Hello, I am stumped on how to smoke a Kingfish.  I hear that a brine is the best way, however, I don't know what time, and temp, and for how long.  Can anyone help?  I think a fruit wood to add, but I am not sure.


----------



## dirtsailor2003 (Nov 1, 2017)

Try a dry brine. 4:1 brown sugar to kosher salt. Cover bottom of non-reactive dish with layer of brine. Place fillet on Brine. Cover fillet with brine. Add another layer of fish cover repeat as needed. Place in fridge for 6-8 hours. 

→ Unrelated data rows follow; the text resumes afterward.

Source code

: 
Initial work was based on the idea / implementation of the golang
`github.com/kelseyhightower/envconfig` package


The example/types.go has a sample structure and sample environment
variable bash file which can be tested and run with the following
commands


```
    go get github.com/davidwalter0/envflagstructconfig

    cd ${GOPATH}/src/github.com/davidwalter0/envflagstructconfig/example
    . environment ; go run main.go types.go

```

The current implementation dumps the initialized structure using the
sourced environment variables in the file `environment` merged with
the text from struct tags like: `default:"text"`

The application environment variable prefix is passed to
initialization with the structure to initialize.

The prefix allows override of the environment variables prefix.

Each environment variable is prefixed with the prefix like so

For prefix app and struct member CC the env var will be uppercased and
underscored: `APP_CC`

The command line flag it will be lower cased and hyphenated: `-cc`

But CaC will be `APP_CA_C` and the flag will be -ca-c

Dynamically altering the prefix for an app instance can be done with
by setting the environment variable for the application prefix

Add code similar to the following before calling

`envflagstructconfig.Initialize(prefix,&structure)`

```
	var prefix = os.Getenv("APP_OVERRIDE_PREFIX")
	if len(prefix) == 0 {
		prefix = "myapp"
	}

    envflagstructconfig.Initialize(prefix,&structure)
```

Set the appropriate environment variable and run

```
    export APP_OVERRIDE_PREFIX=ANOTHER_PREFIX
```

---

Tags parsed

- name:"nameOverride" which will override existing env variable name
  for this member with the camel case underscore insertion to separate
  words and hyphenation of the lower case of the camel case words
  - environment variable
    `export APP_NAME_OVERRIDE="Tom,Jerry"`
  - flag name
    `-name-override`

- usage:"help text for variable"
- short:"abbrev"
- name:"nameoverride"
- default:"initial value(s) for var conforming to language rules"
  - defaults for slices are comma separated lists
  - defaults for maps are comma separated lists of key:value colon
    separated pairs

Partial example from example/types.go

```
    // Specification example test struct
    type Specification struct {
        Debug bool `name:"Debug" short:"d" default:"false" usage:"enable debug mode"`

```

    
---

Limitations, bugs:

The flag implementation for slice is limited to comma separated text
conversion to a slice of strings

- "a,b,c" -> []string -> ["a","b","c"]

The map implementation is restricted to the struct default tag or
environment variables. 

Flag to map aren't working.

Take out rinse well pat dry, season with whatever you like. Use powdered spices. Garlic, onion, black pepper, etc. 

Place on a drying rack and allow the pellicle to form. This can take 2-4 hours. 

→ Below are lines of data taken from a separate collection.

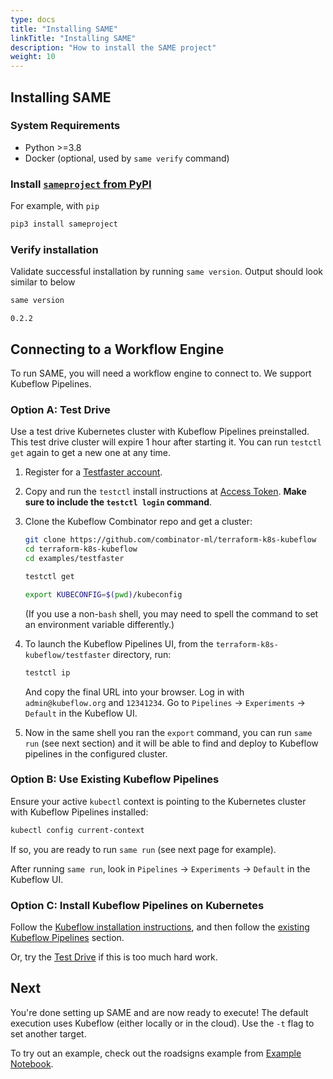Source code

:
 ```yaml
---
type: docs
title: "Installing SAME"
linkTitle: "Installing SAME"
description: "How to install the SAME project"
weight: 10
---
```


## Installing SAME

### System Requirements

- Python >=3.8
- Docker (optional, used by `same verify` command)

### Install [`sameproject` from PyPI](https://pypi.org/project/sameproject/)

For example, with `pip`

```bash
pip3 install sameproject
```

### Verify installation

Validate successful installation by running `same version`. Output should look similar to below

```bash
same version
```

```
0.2.2
```

## Connecting to a Workflow Engine

To run SAME, you will need a workflow engine to connect to.
We support Kubeflow Pipelines.

### Option A: Test Drive

Use a test drive Kubernetes cluster with Kubeflow Pipelines preinstalled.
This test drive cluster will expire 1 hour after starting it.
You can run `testctl get` again to get a new one at any time.

1. Register for a [Testfaster account](https://testfaster.ci/).

2. Copy and run the `testctl` install instructions at [Access Token](https://testfaster.ci/access_token).
   **Make sure to include the `testctl login` command**.

3. Clone the Kubeflow Combinator repo and get a cluster:
   ```bash
   git clone https://github.com/combinator-ml/terraform-k8s-kubeflow
   cd terraform-k8s-kubeflow
   cd examples/testfaster
   ```
   ```bash
   testctl get
   ```
   ```bash
   export KUBECONFIG=$(pwd)/kubeconfig
   ```
   (If you use a non-`bash` shell, you may need to spell the command to set an environment variable differently.)
4. To launch the Kubeflow Pipelines UI, from the `terraform-k8s-kubeflow/testfaster` directory, run:
   ```bash
   testctl ip
   ```
   And copy the final URL into your browser. Log in with `admin@kubeflow.org` and `12341234`. Go to `Pipelines` -> `Experiments` -> `Default` in the Kubeflow UI.
5. Now in the same shell you ran the `export` command, you can run `same run` (see next section) and it will be able to find and deploy to Kubeflow pipelines in the configured cluster.

### Option B: Use Existing Kubeflow Pipelines

Ensure your active `kubectl` context is pointing to the Kubernetes cluster with Kubeflow Pipelines installed:

```bash
kubectl config current-context
```

If so, you are ready to run `same run` (see next page for example).

After running `same run`, look in `Pipelines` -> `Experiments` -> `Default` in the Kubeflow UI.

### Option C: Install Kubeflow Pipelines on Kubernetes

Follow the [Kubeflow installation instructions](https://www.kubeflow.org/docs/started/installing-kubeflow/), and then follow the [existing Kubeflow Pipelines](#option-b-use-existing-kubeflow-pipelines) section.

Or, try the [Test Drive](#option-a-test-drive) if this is too much hard work.


## Next

You're done setting up SAME and are now ready to execute!
The default execution uses Kubeflow (either locally or in the cloud). Use the `-t` flag to set another target.

To try out an example, check out the roadsigns example from [Example Notebook](./example-notebook.md).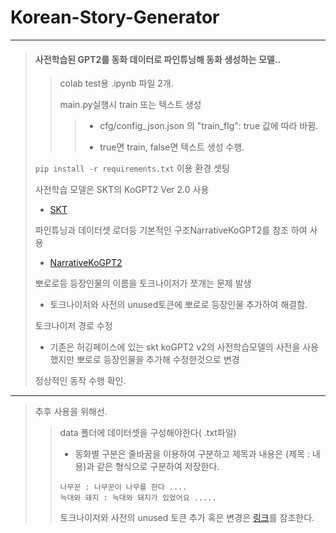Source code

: # Korean-Story-Generator
---
> #### 사전학습된 GPT2를 동화 데이터로 파인튜닝해 동화 생성하는 모델..
>> colab test용 .ipynb 파일 2개.
>> 
>> main.py실행시 train 또는 텍스트 생성
>>> - cfg/config_json.json 의 "train_flg": true 값에 따라 바뀜.
>>> 
>>> - true면 train, false면 텍스트 생성 수행.
>
> ```pip install -r requirements.txt``` 이용 환경 셋팅
>
> 사전학습 모델은 SKT의 KoGPT2 Ver 2.0 사용
> - [SKT](https://github.com/SKT-AI/KoGPT2)
> 
> 파인튜닝과 데이터셋 로더등 기본적인 구조NarrativeKoGPT2를 참조 하여 사용
> - [NarrativeKoGPT2](https://github.com/shbictai/narrativeKoGPT2)
>
> 뽀로로등 등장인물의 이름을 토크나이저가 쪼개는 문제 발생
> - 토크나이저와 사전의 unused토큰에 뽀로로 등장인물 추가하여 해결함.
>
> 토크나이저 경로 수정
> - 기존은 허깅페이스에 있는 skt koGPT2 v2의 사전학습모델의 사전을 사용했지만 뽀로로 등장인물을 추가해 수정한것으로 변경
> 
> 정상적인 동작 수행 확인.
>
---
> 추후 사용을 위해선.
>> data 폴더에 데이터셋을 구성해야한다( .txt파일)
>> - 동화별 구분은 줄바꿈을 이용하여 구분하고 제목과 내용은 (제목 : 내용)과 같은 형식으로 구분하여 저장한다.
>> ```
>> 나무꾼 : 나무꾼이 나무를 한다 ....
>> 늑대와 돼지 : 늑대와 돼지가 있었어요 .....
>> ```
>> 토크나이저와 사전의 unused 토큰 추가 혹은 변경은 [링크](https://github.com/minchan5224/TIL/blob/main/Multicampus/Project/%EC%B5%9C%EC%A2%85%ED%94%8C%EC%A0%9D/1024_%EB%8B%A4%EC%8B%9C_%ED%8C%8C%EC%9D%B8%ED%8A%9C%EB%8B%9D.md)를 참조한다.
>> 
>>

Smoke. I’d use a mild wood. Apple, cherry, pecan, alder, peach are all good choices. 

I like to smoke fish at lower temps and I use a step method. I start the smoker at 120-130 for the first hour. Then I upnthe pit temp 10 degrees every hour until I reach the desired IT (usually 145) for the fish or until the pit temp hits 170-180. You do not want your pit temp any higher as you’ll start rendering fat out.


----------



## lovethemeats (Nov 1, 2017)

dirtsailor2003 said:


> Try a dry brine. 4:1 brown sugar to kosher salt. Cover bottom of non-reactive dish with layer of brine. Place fillet on Brine. Cover fillet with brine. Add another layer of fish cover repeat as needed. Place in fridge for 6-8 hours.
> 
> Take out rinse well pat dry, season with whatever you like. Use powdered spices. Garlic, onion, black pepper, etc.
> 
> ...


You follow what dirtsailor2003 said and you'll have some awesome tasty fish to enjoy.


----------